Launch your Data Commons

Overview

When you are ready to launch your site to external traffic, there are many tasks you will need to perform, including:

Throughout these procedures, we recommend using Terraform to create a production deployment.

Note: If you make future updates to this deployment, we recommend always using Terraform to do so. If you use the Cloud Console or gcloud to make updates and try to run Terraform again, it will override any changes you have made outside of Terraform. For options that are available as variables in the Data Commons variables.tf, you must sync your production terraform.tfvars options to the same values you have set outside Terraform before running Terraform commands again. If you use the Cloud Console or gcloud to configure options that are not available as Data Commons variables, you must not run Terraform again.

Restrict public access to your service

By default when you create a new Cloud Run service, it is set up with global public access. If you wish to restrict access to only authenticated and authorized users, you can do so by making the service private and requring access tokens from your users. To set your instance to private:

  1. Create a production Terraform configuration file and Terraform workspace, if you haven’t already done so.
  2. Edit the file to add the following line:
    make_dc_web_service_public = false
    
  3. Switch to the production workspace and run the Terraform deployment as usual.

Follow additional procedures in Authenticate users to complete your setup.

Increase replication of the services container

Google Cloud Run services use auto-scaling, which means that the number of instances of your services container is increased or decreased according to the traffic the service is receiving. By default, the Terraform scripts set the minimum and maximum number of instances to 1. For production traffic, we suggest increasing the maximum to at least 3. (We recommend keeping the default minimum instances setting of 1, to avoid delays when new revisions are deployed.)

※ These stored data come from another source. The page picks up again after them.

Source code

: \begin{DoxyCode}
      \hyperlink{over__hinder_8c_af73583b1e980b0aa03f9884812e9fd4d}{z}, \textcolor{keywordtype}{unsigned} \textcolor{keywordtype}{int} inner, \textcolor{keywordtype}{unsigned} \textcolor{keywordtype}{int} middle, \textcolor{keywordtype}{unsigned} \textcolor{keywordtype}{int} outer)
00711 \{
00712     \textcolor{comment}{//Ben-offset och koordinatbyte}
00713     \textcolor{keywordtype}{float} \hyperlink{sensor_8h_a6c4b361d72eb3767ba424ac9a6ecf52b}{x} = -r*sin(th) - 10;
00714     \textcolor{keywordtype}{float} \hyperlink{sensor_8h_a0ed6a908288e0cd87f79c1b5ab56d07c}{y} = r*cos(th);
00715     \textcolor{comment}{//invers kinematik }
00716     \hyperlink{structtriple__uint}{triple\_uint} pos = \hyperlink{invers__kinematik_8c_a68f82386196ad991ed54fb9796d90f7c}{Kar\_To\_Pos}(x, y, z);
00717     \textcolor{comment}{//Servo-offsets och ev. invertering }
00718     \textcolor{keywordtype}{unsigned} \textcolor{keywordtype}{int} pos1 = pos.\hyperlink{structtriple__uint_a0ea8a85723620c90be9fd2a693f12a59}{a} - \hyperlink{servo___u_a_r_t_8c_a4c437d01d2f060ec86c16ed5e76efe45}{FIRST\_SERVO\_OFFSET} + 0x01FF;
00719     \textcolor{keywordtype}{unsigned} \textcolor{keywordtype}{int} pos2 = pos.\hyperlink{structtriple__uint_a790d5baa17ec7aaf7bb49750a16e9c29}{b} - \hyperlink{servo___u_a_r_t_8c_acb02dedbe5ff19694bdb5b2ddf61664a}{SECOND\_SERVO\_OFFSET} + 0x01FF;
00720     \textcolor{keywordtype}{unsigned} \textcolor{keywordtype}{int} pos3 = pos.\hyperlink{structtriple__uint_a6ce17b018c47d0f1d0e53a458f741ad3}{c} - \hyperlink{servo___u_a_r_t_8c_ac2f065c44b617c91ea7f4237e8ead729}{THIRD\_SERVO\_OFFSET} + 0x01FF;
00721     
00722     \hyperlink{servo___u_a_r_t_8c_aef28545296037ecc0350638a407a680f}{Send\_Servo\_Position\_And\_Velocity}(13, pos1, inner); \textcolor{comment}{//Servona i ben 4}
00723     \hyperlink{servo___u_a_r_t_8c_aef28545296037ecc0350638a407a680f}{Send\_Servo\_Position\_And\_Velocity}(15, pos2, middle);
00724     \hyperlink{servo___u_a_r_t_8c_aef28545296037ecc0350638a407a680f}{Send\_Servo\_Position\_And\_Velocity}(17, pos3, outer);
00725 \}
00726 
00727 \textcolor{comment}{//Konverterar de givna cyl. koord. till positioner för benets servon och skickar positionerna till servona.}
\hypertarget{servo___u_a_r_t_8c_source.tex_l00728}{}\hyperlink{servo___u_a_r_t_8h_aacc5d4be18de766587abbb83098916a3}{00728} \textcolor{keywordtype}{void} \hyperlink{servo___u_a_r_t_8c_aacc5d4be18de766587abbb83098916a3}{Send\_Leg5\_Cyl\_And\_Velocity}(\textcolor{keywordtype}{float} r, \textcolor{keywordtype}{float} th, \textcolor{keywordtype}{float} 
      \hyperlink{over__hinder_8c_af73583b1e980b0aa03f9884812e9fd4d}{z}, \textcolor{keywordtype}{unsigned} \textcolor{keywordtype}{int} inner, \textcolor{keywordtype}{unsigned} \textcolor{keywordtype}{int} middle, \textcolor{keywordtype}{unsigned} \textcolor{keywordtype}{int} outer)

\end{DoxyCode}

  1. Create a production Terraform configuration file and Terraform workspace, if you haven’t already done so.
  2. Edit the file to add the following line:
    dc_web_service_max_instance_count = 3
    
  3. Switch to the production workspace and run the Terraform deployment as usual.

Improve database performance

Use a caching layer

We recommend that you use a caching layer to improve the performance of your database. We recommend Google Cloud Redis Memorystore, a fully managed solution, which will boost the performance of both natural-language searches and regular database lookups in your site. Redis Memorystore runs as a standalone instance in a Google-managed virtual private cloud (VPC), and connects to your VPC network (“default” or otherwise) via direct peering. Your Cloud Run service connects to the instance using a VPC connector.

The Terraform scripts set up a single Redis instance called NAMESPACE-datacommons-redis-instance.

To configure caching using Terraform:

  1. Create a production Terraform configuration file and Terraform workspace, if you haven’t already done so.
  2. Edit the file to add the following:
     enable_redis = true
    
  3. Switch to the production workspace and run the Terraform deployment as usual.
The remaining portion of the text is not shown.